In statistics, probability plots, scatter plots, and quantile plots serve different purposes and provide unique visual insights into data.
Probability Plot
A probability plot is a graphical technique used to assess if a dataset follows a given distribution. It plots the empirical cumulative distribution function (CDF) of the data against the theoretical CDF of a specified distribution. For example, if we suspect our data follows a normal distribution, we would use a normal probability plot. If the points in the plot closely follow a straight line, it indicates that the data is likely from that distribution.
Scatter Plot
A scatter plot is used to display the relationship between two continuous variables.
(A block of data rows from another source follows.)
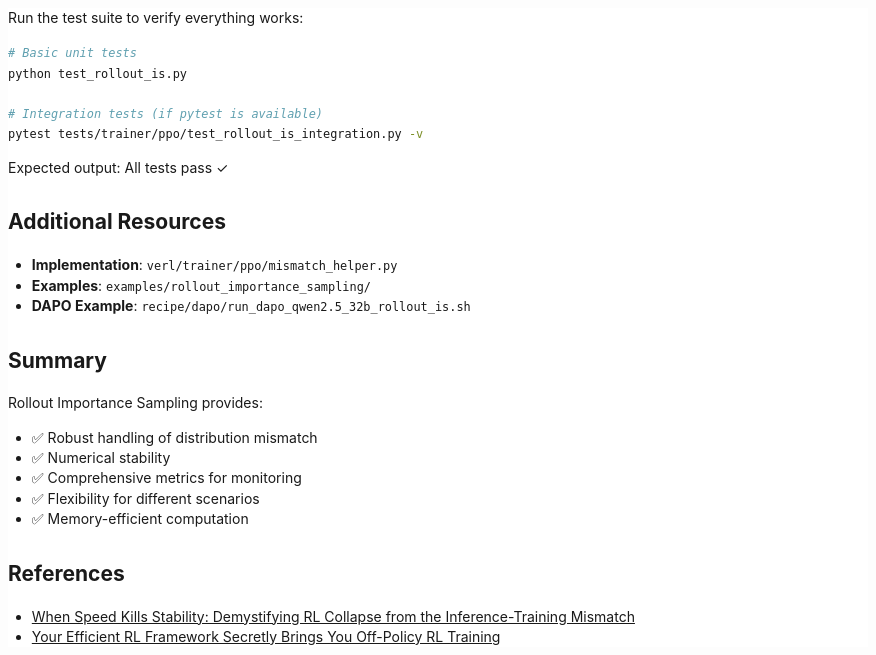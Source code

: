 Run the test suite to verify everything works:

```bash
# Basic unit tests
python test_rollout_is.py

# Integration tests (if pytest is available)
pytest tests/trainer/ppo/test_rollout_is_integration.py -v
```

Expected output: All tests pass ✓

## Additional Resources

- **Implementation**: `verl/trainer/ppo/mismatch_helper.py`
- **Examples**: `examples/rollout_importance_sampling/`
- **DAPO Example**: `recipe/dapo/run_dapo_qwen2.5_32b_rollout_is.sh`

## Summary

Rollout Importance Sampling provides:
- ✅ Robust handling of distribution mismatch
- ✅ Numerical stability
- ✅ Comprehensive metrics for monitoring
- ✅ Flexibility for different scenarios
- ✅ Memory-efficient computation

## References

- [When Speed Kills Stability: Demystifying RL Collapse from the Inference-Training Mismatch](https://yingru.notion.site/When-Speed-Kills-Stability-Demystifying-RL-Collapse-from-the-Inference-Training-Mismatch-271211a558b7808d8b12d403fd15edda)
- [Your Efficient RL Framework Secretly Brings You Off-Policy RL Training](https://fengyao.notion.site/off-policy-rl)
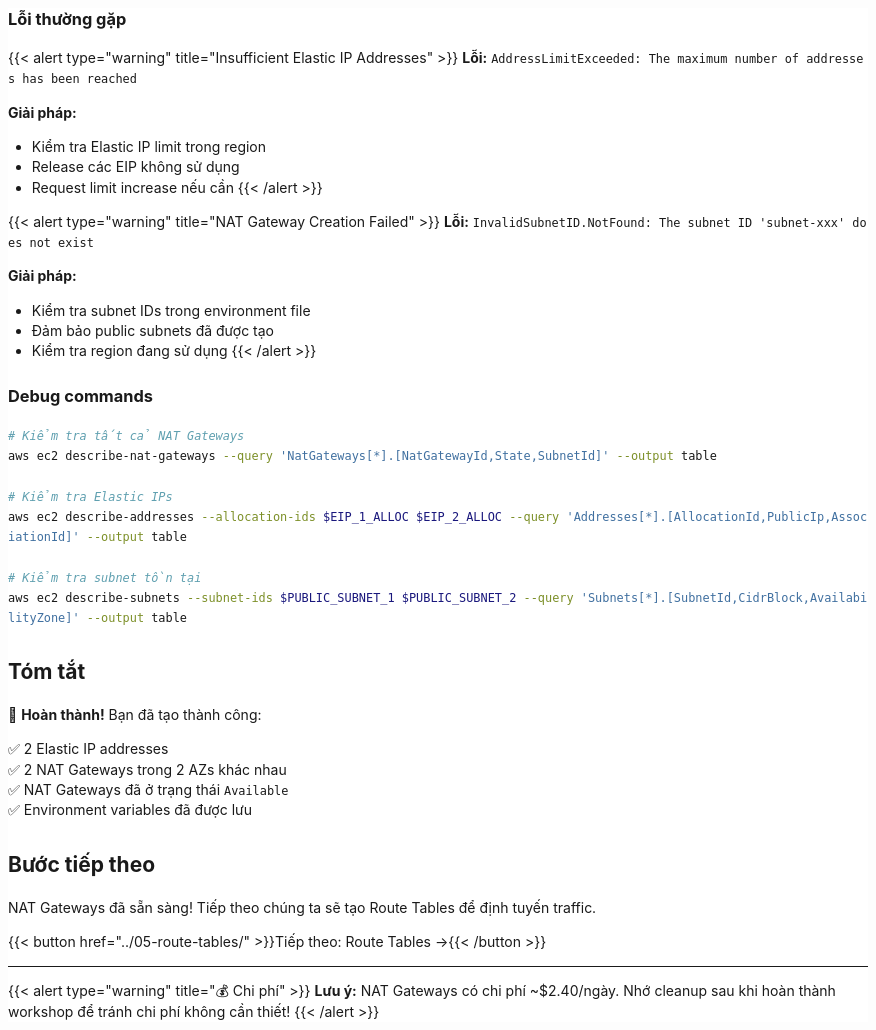 ### Lỗi thường gặp

{{< alert type="warning" title="Insufficient Elastic IP Addresses" >}}
**Lỗi:** `AddressLimitExceeded: The maximum number of addresses has been reached`

**Giải pháp:**
- Kiểm tra Elastic IP limit trong region
- Release các EIP không sử dụng
- Request limit increase nếu cần
{{< /alert >}}

{{< alert type="warning" title="NAT Gateway Creation Failed" >}}
**Lỗi:** `InvalidSubnetID.NotFound: The subnet ID 'subnet-xxx' does not exist`

**Giải pháp:**
- Kiểm tra subnet IDs trong environment file
- Đảm bảo public subnets đã được tạo
- Kiểm tra region đang sử dụng
{{< /alert >}}

### Debug commands

```bash
# Kiểm tra tất cả NAT Gateways
aws ec2 describe-nat-gateways --query 'NatGateways[*].[NatGatewayId,State,SubnetId]' --output table

# Kiểm tra Elastic IPs
aws ec2 describe-addresses --allocation-ids $EIP_1_ALLOC $EIP_2_ALLOC --query 'Addresses[*].[AllocationId,PublicIp,AssociationId]' --output table

# Kiểm tra subnet tồn tại
aws ec2 describe-subnets --subnet-ids $PUBLIC_SUBNET_1 $PUBLIC_SUBNET_2 --query 'Subnets[*].[SubnetId,CidrBlock,AvailabilityZone]' --output table
```

## Tóm tắt

🎉 **Hoàn thành!** Bạn đã tạo thành công:

✅ 2 Elastic IP addresses  
✅ 2 NAT Gateways trong 2 AZs khác nhau  
✅ NAT Gateways đã ở trạng thái `Available`  
✅ Environment variables đã được lưu  

## Bước tiếp theo

NAT Gateways đã sẵn sàng! Tiếp theo chúng ta sẽ tạo Route Tables để định tuyến traffic.

{{< button href="../05-route-tables/" >}}Tiếp theo: Route Tables →{{< /button >}}

---

{{< alert type="warning" title="💰 Chi phí" >}}
**Lưu ý:** NAT Gateways có chi phí ~$2.40/ngày. Nhớ cleanup sau khi hoàn thành workshop để tránh chi phí không cần thiết!
{{< /alert >}}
Each point represents an observation in the dataset with one variable plotted on the x-axis and the other on the y-axis. This plot helps in identifying trends, patterns, and potential correlations between the variables, such as whether an increase in one variable leads to an increase or decrease in another.
Quantile Plot
A quantile plot, also known as a quantile-quantile (Q-Q) plot, is similar to a probability plot but focuses on comparing the quantiles of the dataset against the quantiles of a theoretical distribution. In a Q-Q plot, the quantiles of the data are plotted on the y-axis and the quantiles of the theoretical distribution on the x-axis. If the data follows the theoretical distribution, the points will fall approximately along the line y = x.
Summary
In summary, while all three plots are used for data analysis, a probability plot is about assessing distribution fit, a scatter plot examines relationships between two variables, and a quantile plot compares the distribution of the dataset with a theoretical distribution. Each serves its unique purpose in the analysis and interpretation of data.